■ **EXERCISE DESCRIPTION**: Could you print out every entry, character for character?

■ **RECORDS TO USE**:

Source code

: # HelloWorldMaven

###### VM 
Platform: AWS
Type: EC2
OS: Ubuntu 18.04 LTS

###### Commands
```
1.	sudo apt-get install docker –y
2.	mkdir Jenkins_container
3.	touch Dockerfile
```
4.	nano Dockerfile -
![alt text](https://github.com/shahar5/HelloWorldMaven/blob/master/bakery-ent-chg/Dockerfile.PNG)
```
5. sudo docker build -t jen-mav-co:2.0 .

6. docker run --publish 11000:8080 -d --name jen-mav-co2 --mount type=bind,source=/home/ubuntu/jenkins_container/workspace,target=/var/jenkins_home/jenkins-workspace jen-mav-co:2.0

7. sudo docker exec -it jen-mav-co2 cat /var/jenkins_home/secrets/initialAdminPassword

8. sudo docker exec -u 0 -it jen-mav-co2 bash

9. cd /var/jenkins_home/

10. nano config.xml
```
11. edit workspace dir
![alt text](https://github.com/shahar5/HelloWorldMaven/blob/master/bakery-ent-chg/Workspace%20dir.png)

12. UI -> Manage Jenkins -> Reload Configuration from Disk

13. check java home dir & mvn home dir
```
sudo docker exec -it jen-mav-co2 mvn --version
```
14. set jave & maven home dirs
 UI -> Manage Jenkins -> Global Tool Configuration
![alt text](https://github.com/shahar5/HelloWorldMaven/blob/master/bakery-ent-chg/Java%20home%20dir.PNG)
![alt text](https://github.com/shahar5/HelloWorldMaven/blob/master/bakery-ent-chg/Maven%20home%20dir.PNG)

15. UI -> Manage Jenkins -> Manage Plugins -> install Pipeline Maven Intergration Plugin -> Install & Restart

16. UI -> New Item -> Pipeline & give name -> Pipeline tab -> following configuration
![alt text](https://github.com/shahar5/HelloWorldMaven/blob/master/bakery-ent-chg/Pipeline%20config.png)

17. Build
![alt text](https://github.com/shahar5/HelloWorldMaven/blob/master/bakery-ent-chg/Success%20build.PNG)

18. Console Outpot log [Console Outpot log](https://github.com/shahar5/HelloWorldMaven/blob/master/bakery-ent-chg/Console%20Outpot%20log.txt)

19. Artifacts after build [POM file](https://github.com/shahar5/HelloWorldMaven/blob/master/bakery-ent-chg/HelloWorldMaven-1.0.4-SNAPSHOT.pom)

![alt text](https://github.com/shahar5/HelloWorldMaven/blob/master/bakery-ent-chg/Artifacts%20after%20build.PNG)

■ **RESPONSE TO THIS EXERCISE**:
Source code

: # HelloWorldMaven

###### VM 
Platform: AWS
Type: EC2
OS: Ubuntu 18.04 LTS

###### Commands
```
1.	sudo apt-get install docker –y
2.	mkdir Jenkins_container
3.	touch Dockerfile
```
4.	nano Dockerfile -
![alt text](https://github.com/shahar5/HelloWorldMaven/blob/master/bakery-ent-chg/Dockerfile.PNG)
```
5. sudo docker build -t jen-mav-co:2.0 .

6. docker run --publish 11000:8080 -d --name jen-mav-co2 --mount type=bind,source=/home/ubuntu/jenkins_container/workspace,target=/var/jenkins_home/jenkins-workspace jen-mav-co:2.0

7. sudo docker exec -it jen-mav-co2 cat /var/jenkins_home/secrets/initialAdminPassword

8. sudo docker exec -u 0 -it jen-mav-co2 bash

9. cd /var/jenkins_home/

10. nano config.xml
```
11. edit workspace dir
![alt text](https://github.com/shahar5/HelloWorldMaven/blob/master/bakery-ent-chg/Workspace%20dir.png)

12. UI -> Manage Jenkins -> Reload Configuration from Disk

13. check java home dir & mvn home dir
```
sudo docker exec -it jen-mav-co2 mvn --version
```
14. set jave & maven home dirs
 UI -> Manage Jenkins -> Global Tool Configuration
![alt text](https://github.com/shahar5/HelloWorldMaven/blob/master/bakery-ent-chg/Java%20home%20dir.PNG)
![alt text](https://github.com/shahar5/HelloWorldMaven/blob/master/bakery-ent-chg/Maven%20home%20dir.PNG)

15. UI -> Manage Jenkins -> Manage Plugins -> install Pipeline Maven Intergration Plugin -> Install & Restart

16. UI -> New Item -> Pipeline & give name -> Pipeline tab -> following configuration
![alt text](https://github.com/shahar5/HelloWorldMaven/blob/master/bakery-ent-chg/Pipeline%20config.png)

17. Build
![alt text](https://github.com/shahar5/HelloWorldMaven/blob/master/bakery-ent-chg/Success%20build.PNG)

18. Console Outpot log [Console Outpot log](https://github.com/shahar5/HelloWorldMaven/blob/master/bakery-ent-chg/Console%20Outpot%20log.txt)

19. Artifacts after build [POM file](https://github.com/shahar5/HelloWorldMaven/blob/master/bakery-ent-chg/HelloWorldMaven-1.0.4-SNAPSHOT.pom)

![alt text](https://github.com/shahar5/HelloWorldMaven/blob/master/bakery-ent-chg/Artifacts%20after%20build.PNG)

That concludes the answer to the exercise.